Photographed by: King Davis
The History of Sprewell Bluff Park
This portion of the State was originally inhabited for thousands of years by a loose confederation of tribes commonly referred to as the Creek Nation. A village located in present day Albany was known as “Thronateeska,” which in the Creek language means “flint,” and the river passing by the village also became known by that name. The Creek were hunters, planters and traders who were dependent upon the river, stream ecology, and the wildlife of the region. Europeans came to the region in the mid-16th century, first the Spanish and later the English. By 1700, the English were surpassing the Spanish for power in the region, especially with the establishment of Savannah by Oglethorpe. After the successful conclusion of the Revolution and the invention of the cotton gin in 1790 by Eli Whitney, the pressure for westward expansion was profound as the demand for good cotton land intensified. By 1820, the Western Frontier reached the Flint River, and in 1825, the Creek ceded all of their lands between the Flint and Chattahoochee Rivers to the United States. The area boomed under a growing cotton economy. Large plantations, textile mills, and gins were common. The population grew and Talbotton and Thomaston grew to be social and cultural centers of the region. Former Indian trails became major transportation routes, including Old Alabama Road, which was the stagecoach route between Columbus and Augusta, crossing the Flint River at Sprewell Bluff. The area grew and prospered until the Civil War.

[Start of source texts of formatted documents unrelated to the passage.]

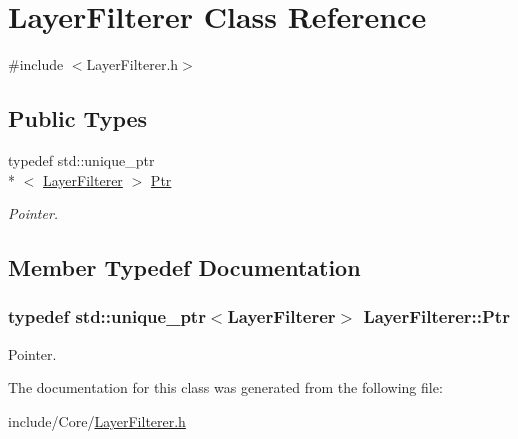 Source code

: \hypertarget{class_layer_filterer}{\section{Layer\-Filterer Class Reference}
\label{class_layer_filterer}
}


{\ttfamily \#include $<$Layer\-Filterer.\-h$>$}

\subsection*{Public Types}
\begin{DoxyCompactItemize}
\item 
typedef std\-::unique\-\_\-ptr\\*
$<$ \hyperlink{class_layer_filterer}{Layer\-Filterer} $>$ \hyperlink{class_layer_filterer_af5e176ab8326c56ad59ef2db5216967f}{Ptr}
\begin{DoxyCompactList}\small\item\em Pointer. \end{DoxyCompactList}\end{DoxyCompactItemize}


\subsection{Member Typedef Documentation}
\hypertarget{class_layer_filterer_af5e176ab8326c56ad59ef2db5216967f}{
\subsubsection[{Ptr}]{\setlength{\rightskip}{0pt plus 5cm}typedef std\-::unique\-\_\-ptr$<${\bf Layer\-Filterer}$>$ {\bf Layer\-Filterer\-::\-Ptr}}}\label{class_layer_filterer_af5e176ab8326c56ad59ef2db5216967f}


Pointer. 



The documentation for this class was generated from the following file\-:\begin{DoxyCompactItemize}
\item 
include/\-Core/\hyperlink{_layer_filterer_8h}{Layer\-Filterer.\-h}\end{DoxyCompactItemize}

The region was largely spared during the Civil War from constant fighting. A Confederate campground was established at Thundering Springs in Upson County, and is known as the Boy Scout’s Camp Thunder today. According to the historical marker located near the site, on April 16, Wilson’s Cavalry seized the City of Columbus. On the 17th, Minty’s division was sent to secure a route to the City of Macon. Minty sent the 4th Michigan & 3rd Ohio Cavalry to secure the Flint River crossing at Double Bridge. Double Bridges at Owens Island was guarded by fifty Georgia Cavalry reserves under Maj. N. C. Osborn. Pritchard, under cover of darkness and with overwhelming forces seized the island and the two bridges. Wilson’s Raiders followed on April 18-19 via Talbotton, Belleview, Pleasant Hill, and Thomaston. As throughout the South, the post-war years were difficult for the region. Since the fighting and subsequent destruction largely bypassed the area, the textile mills became operational once again and enjoyed a brief recovery. The population of the area peaked during the 1880’s and then began a steady decline. The cotton economy was effectively dead by 1900. After 1900, the region remained rural and agricultural with much of the land used for timber. The area remained largely unchanged for much of the 20th century.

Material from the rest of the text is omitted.